**Exercise instructions:** Only the text of the entries below should appear in your exact transcription; leave out every picture.

Rendered images with source text:
——————————

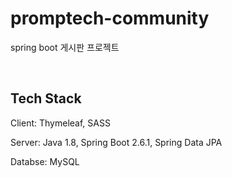 # promptech-community
spring boot 게시판 프로젝트

<br>

## Tech Stack
Client: Thymeleaf, SASS

Server: Java 1.8, Spring Boot 2.6.1, Spring Data JPA

Databse: MySQL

——————————

**Response to the task:**
 # promptech-community
spring boot 게시판 프로젝트

<br>

## Tech Stack
Client: Thymeleaf, SASS

Server: Java 1.8, Spring Boot 2.6.1, Spring Data JPA

Databse: MySQL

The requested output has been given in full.